If particle-based simulations disregard zippering, which accounts for bundles formation, results of the two approaches are close (Figure 5.a). If bundles are formed during simulations (Figure 5.b), results are different. When bundles are considered as a sole microtubule (single collision), results are closer.

Figure 5. Comparison between theoretical (solid lines) and simulation results (symbols).

Comparison between theoretical (solid lines) and simulation results (symbols).
Comparison between theoretical (solid lines) and simulation results (symbols).

G is a parameter that depends on the growing, shrinking velocities, and the rescue, spontaneous catastrophe and nucleation rate. When G grows, microtubules are more stable. S2 is the so-called 2D nematic order parameter. The handling of bundles causes different results between the pariticle-based and probability-based simulations. (Reproduced from Tindemans et al. [9]).

The handling of bundles is one of the main differences between the two approaches.

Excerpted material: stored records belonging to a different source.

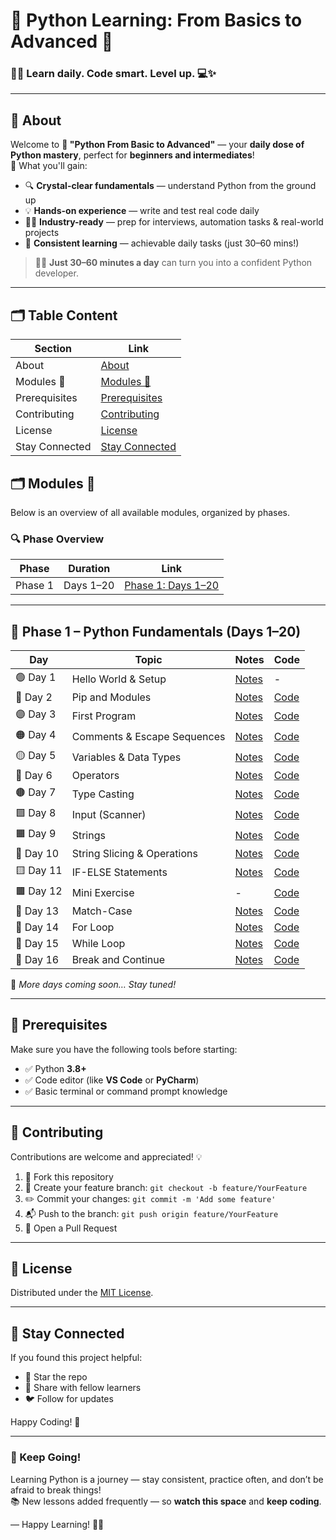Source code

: # 🐍 Python Learning: From Basics to Advanced 🚀  
### 👨‍🎓 Learn daily. Code smart. Level up. 💻✨

---

## 📖 About

Welcome to **🐍 "Python From Basic to Advanced"** — your **daily dose of Python mastery**, perfect for **beginners and intermediates**!  
🎯 What you'll gain:

- 🔍 **Crystal-clear fundamentals** — understand Python from the ground up  
- 💡 **Hands-on experience** — write and test real code daily  
- 🧑‍💼 **Industry-ready** — prep for interviews, automation tasks & real-world projects  
- 📆 **Consistent learning** — achievable daily tasks (just 30–60 mins!)

> 👨‍💻 **Just 30–60 minutes a day** can turn you into a confident Python developer.

---

## 🗂️ Table Content

| Section        | Link                                                   |
|----------------|--------------------------------------------------------|
| About          | [About](#-about)                                       |
| Modules 📅     | [Modules 📅](#Modules)                              |
| Prerequisites  | [Prerequisites](#-prerequisites)                       |
| Contributing   | [Contributing](#-contributing)                         |
| License        | [License](#-license)                                   |
| Stay Connected | [Stay Connected](#-stay-connected)                     |

## 🗂️ Modules 📅

Below is an overview of all available modules, organized by phases.

### 🔍 Phase Overview

| Phase   | Duration    | Link                                              |
|---------|-------------|---------------------------------------------------|
| Phase 1 | Days 1–20   | [Phase 1: Days 1–20](#phase-1--python-fundamentals-days-120)         |
---

## 🧰 Phase 1 – Python Fundamentals (Days 1–20)

| Day | Topic | Notes | Code |
|-----|-------|-------|------|
| 🟢 Day 1 | Hello World & Setup | [Notes](https://github.com/vinayakmishra4/PYTHON-FROM-BASIC-TO-ADVANCE/blob/main/DAY-1-Hello_World-Setup/DAY-1.md) | - |
| 🔵 Day 2 | Pip and Modules | [Notes](https://github.com/vinayakmishra4/PYTHON-FROM-BASIC-TO-ADVANCE/blob/main/DAY-2-Pip-Modules/DAY-2.txt) | [Code](https://github.com/vinayakmishra4/PYTHON-FROM-BASIC-TO-ADVANCE/blob/main/DAY-2-Pip-Modules/Pipmod.py) |
| 🟣 Day 3 | First Program | [Notes](https://github.com/vinayakmishra4/PYTHON-FROM-BASIC-TO-ADVANCE/blob/main/DAY-3-First_Program/DAY-3.txt) | [Code](https://github.com/vinayakmishra4/PYTHON-FROM-BASIC-TO-ADVANCE/blob/main/DAY-3-First_Program/FirstProgram.py) |
| 🟠 Day 4 | Comments & Escape Sequences | [Notes](https://github.com/vinayakmishra4/PYTHON-FROM-BASIC-TO-ADVANCE/blob/main/DAY-4-Comments-Escaping-Sequnece-Character/DAY-4.txt) | [Code](https://github.com/vinayakmishra4/PYTHON-FROM-BASIC-TO-ADVANCE/blob/main/DAY-4-Comments-Escaping-Sequnece-Character/CoEsSe.py) |
| 🟡 Day 5 | Variables & Data Types | [Notes](https://github.com/vinayakmishra4/PYTHON-FROM-BASIC-TO-ADVANCE/blob/main/DAY-5-Variables-Data-Types/DAY-5.txt) | [Code](https://github.com/vinayakmishra4/PYTHON-FROM-BASIC-TO-ADVANCE/blob/main/DAY-5-Variables-Data-Types/VarDa.py) |
| 🔴 Day 6 | Operators | [Notes](https://github.com/vinayakmishra4/PYTHON-FROM-BASIC-TO-ADVANCE/blob/main/DAY-6-EX-1/DAY-6.txt) | [Code](https://github.com/vinayakmishra4/PYTHON-FROM-BASIC-TO-ADVANCE/blob/main/DAY-6-EX-1/calc.py) |
| 🟤 Day 7 | Type Casting | [Notes](https://github.com/vinayakmishra4/PYTHON-FROM-BASIC-TO-ADVANCE/blob/main/DAY-7-Type-Casting/DAY-7.txt) | [Code](https://github.com/vinayakmishra4/PYTHON-FROM-BASIC-TO-ADVANCE/blob/main/DAY-7-Type-Casting/typecasting.py) |
| 🟩 Day 8 | Input (Scanner) | [Notes](https://github.com/vinayakmishra4/PYTHON-FROM-BASIC-TO-ADVANCE/blob/main/DAY-8-Input/DAY-8.txt) | [Code](https://github.com/vinayakmishra4/PYTHON-FROM-BASIC-TO-ADVANCE/blob/main/DAY-8-Input/Input.py) |
| 🟧 Day 9 | Strings | [Notes](https://github.com/vinayakmishra4/PYTHON-FROM-BASIC-TO-ADVANCE/blob/main/DAY-9-Strings/DAY-9.txt) | [Code](https://github.com/vinayakmishra4/PYTHON-FROM-BASIC-TO-ADVANCE/blob/main/DAY-9-Strings/Str.py) |
| 🔹 Day 10 | String Slicing & Operations | [Notes](https://github.com/vinayakmishra4/PYTHON-FROM-BASIC-TO-ADVANCE/blob/main/DAY-10-String-Operations/DAY-10.txt) | [Code](https://github.com/vinayakmishra4/PYTHON-FROM-BASIC-TO-ADVANCE/blob/main/DAY-10-String-Operations/Stringop.py) |
| 🟨 Day 11 | IF-ELSE Statements | [Notes](https://github.com/vinayakmishra4/PYTHON-FROM-BASIC-TO-ADVANCE/blob/main/DAY-11-IF-ELSE-Statement/DAY-11.md) | [Code](https://github.com/vinayakmishra4/PYTHON-FROM-BASIC-TO-ADVANCE/blob/main/DAY-11-IF-ELSE-Statement/if_else.py) |
| 🟫 Day 12 | Mini Exercise | - | [Code](https://github.com/vinayakmishra4/PYTHON-FROM-BASIC-TO-ADVANCE/blob/main/DAY-12-EX-2/ex2.py) |
| 🧩 Day 13 | Match-Case | [Notes](https://github.com/vinayakmishra4/PYTHON-FROM-BASIC-TO-ADVANCE/blob/main/DAY-13-Match-case/DAY-13.md) | [Code](https://github.com/vinayakmishra4/PYTHON-FROM-BASIC-TO-ADVANCE/blob/main/DAY-13-Match-case/Matchingcase.py) |
| 🔁 Day 14 | For Loop | [Notes](https://github.com/vinayakmishra4/PYTHON-FROM-BASIC-TO-ADVANCE/blob/main/DAY-14-FOR-LOOPS/DAY-14.md) | [Code](https://github.com/vinayakmishra4/PYTHON-FROM-BASIC-TO-ADVANCE/blob/main/DAY-14-FOR-LOOPS/Table.py) |
| 🔁 Day 15 | While Loop | [Notes](https://github.com/vinayakmishra4/PYTHON-FROM-BASIC-TO-ADVANCE/blob/main/DAY-15-While-Loop/DAY15.md) | [Code](https://github.com/vinayakmishra4/PYTHON-FROM-BASIC-TO-ADVANCE/blob/main/DAY-15-While-Loop/Sum1to10.py) |
| 🔂 Day 16 | Break and Continue | [Notes](https://github.com/vinayakmishra4/PYTHON-FROM-BASIC-TO-ADVANCE/blob/main/DAY-16-Break-and-Continue-Statement/DAY-16.md) | [Code](https://github.com/vinayakmishra4/PYTHON-FROM-BASIC-TO-ADVANCE/blob/main/DAY-16-Break-and-Continue-Statement/day16_break_continue.py) |

📌 *More days coming soon… Stay tuned!*

---

## 🔧 Prerequisites

Make sure you have the following tools before starting:

- ✅ Python **3.8+**
- ✅ Code editor (like **VS Code** or **PyCharm**)
- ✅ Basic terminal or command prompt knowledge

---

## 🤝 Contributing

Contributions are welcome and appreciated! 💡

1. 🍴 Fork this repository  
2. 📂 Create your feature branch: `git checkout -b feature/YourFeature`  
3. ✏️ Commit your changes: `git commit -m 'Add some feature'`  
4. 📬 Push to the branch: `git push origin feature/YourFeature`  
5. 🔁 Open a Pull Request

---

## 📄 License

Distributed under the [MIT License](LICENSE).

---

## 👋 Stay Connected

If you found this project helpful:

- 🌟 Star the repo
- 📢 Share with fellow learners
- 🐦 Follow for updates

Happy Coding! 🚀

---
### 🚀 Keep Going!

Learning Python is a journey — stay consistent, practice often, and don’t be afraid to break things!  
📚 New lessons added frequently — so **watch this space** and **keep coding**.  
  
— Happy Learning! 🐍💪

It could explain why physical studies showed that the organization was mainly due to induced catastrophes [11], whereas particle-based studies showed on the contrary that zippering had a prominent role [8,13].

The importance of cortical microtubules associated proteins.

Microtubules are growing polymers. As every protein in cells, they are associated to other proteins, called MAPs (microtubule associated proteins). Many different MAPs exist, which can have diverse functions [14,15]. Specific MAPs are associated to cortical microtubules, such as MOR1, FRA2, CLASP [12,1618]. The function of these proteins can frequently be mapped to model parameters. MOR1 can alter several dynamic instability parameters, such as growing and shrinkage velocities. Changing these parameters in the model can some time be enough to cause the emergence of the same pattern as in vivo .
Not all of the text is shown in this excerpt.